Based on the structure, the test substance might undergo phase I biotransformation such as hydroxylation followed by conjugation reactions (phase II) such as glucuronidation (by the enzyme glucuronosyltransferase) and sulphation (by the enzyme sulfotransferase). The Phase II conjugation reactions largely increase the hydrophilic character of the product. Metabolism can take place in the liver, gastrointestinal (GI) flora or within the GI tract epithelia (mainly in the small intestine), respiratory tract epithelia (in the nasal cavity, trachea-bronchial mucosa and alveoli and skin), etc.

Metabolism mainly takes place in the liver, causing route specific presystemic (or first pass) effects, especially after oral intake, which is deemed to be limited. Other metabolic changes may take place in the gastrointestinal flora or within the GI tract epithelia (mainly in the small intestine), respiratory tract epithelia (in the nasal cavity, trachea-bronchial mucosa and alveoli and skin), etc.

 

Excretion

The toxicokinetic study with LABS Na described above also indicated that the primary route of excretion of this structurally similar compound is the urine. The substances that will be excreted in the urine are most likely conjugated metabolites from Phase II biotransformation. This is most likely the case for the test substance since the metabolites will be more water soluble and thus favourable for urinary excretion in comparison to the compound itself. Most of the metabolites are filtered out of the blood by the kidneys though a small amount may enter the urine directly by passive diffusion.
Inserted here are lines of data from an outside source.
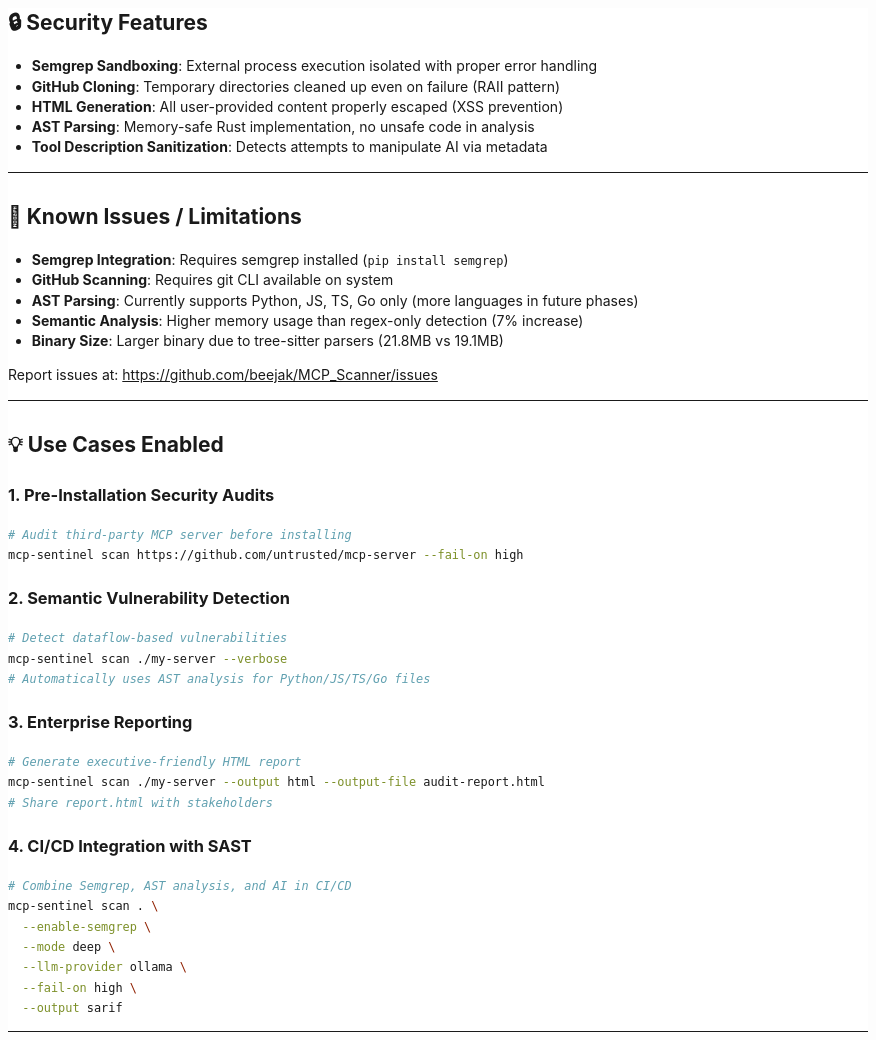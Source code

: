 
## 🔒 Security Features

- **Semgrep Sandboxing**: External process execution isolated with proper error handling
- **GitHub Cloning**: Temporary directories cleaned up even on failure (RAII pattern)
- **HTML Generation**: All user-provided content properly escaped (XSS prevention)
- **AST Parsing**: Memory-safe Rust implementation, no unsafe code in analysis
- **Tool Description Sanitization**: Detects attempts to manipulate AI via metadata

---

## 🐛 Known Issues / Limitations

- **Semgrep Integration**: Requires semgrep installed (`pip install semgrep`)
- **GitHub Scanning**: Requires git CLI available on system
- **AST Parsing**: Currently supports Python, JS, TS, Go only (more languages in future phases)
- **Semantic Analysis**: Higher memory usage than regex-only detection (7% increase)
- **Binary Size**: Larger binary due to tree-sitter parsers (21.8MB vs 19.1MB)

Report issues at: https://github.com/beejak/MCP_Scanner/issues

---

## 💡 Use Cases Enabled

### 1. Pre-Installation Security Audits
```bash
# Audit third-party MCP server before installing
mcp-sentinel scan https://github.com/untrusted/mcp-server --fail-on high
```

### 2. Semantic Vulnerability Detection
```bash
# Detect dataflow-based vulnerabilities
mcp-sentinel scan ./my-server --verbose
# Automatically uses AST analysis for Python/JS/TS/Go files
```

### 3. Enterprise Reporting
```bash
# Generate executive-friendly HTML report
mcp-sentinel scan ./my-server --output html --output-file audit-report.html
# Share report.html with stakeholders
```

### 4. CI/CD Integration with SAST
```bash
# Combine Semgrep, AST analysis, and AI in CI/CD
mcp-sentinel scan . \
  --enable-semgrep \
  --mode deep \
  --llm-provider ollama \
  --fail-on high \
  --output sarif
```

---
Another route of excretion of conjugated derivatives is the bile which involves active secretion rather than passive diffusion. The excretion via the bile is highly influenced by hepatic function since metabolites formed in the liver may be excreted directly into the bile without entering the bloodstream. Products in the bile pass through the intestine before excretion in the faeces and can thus undergo enterohepatic recycling which will prolong their half-life.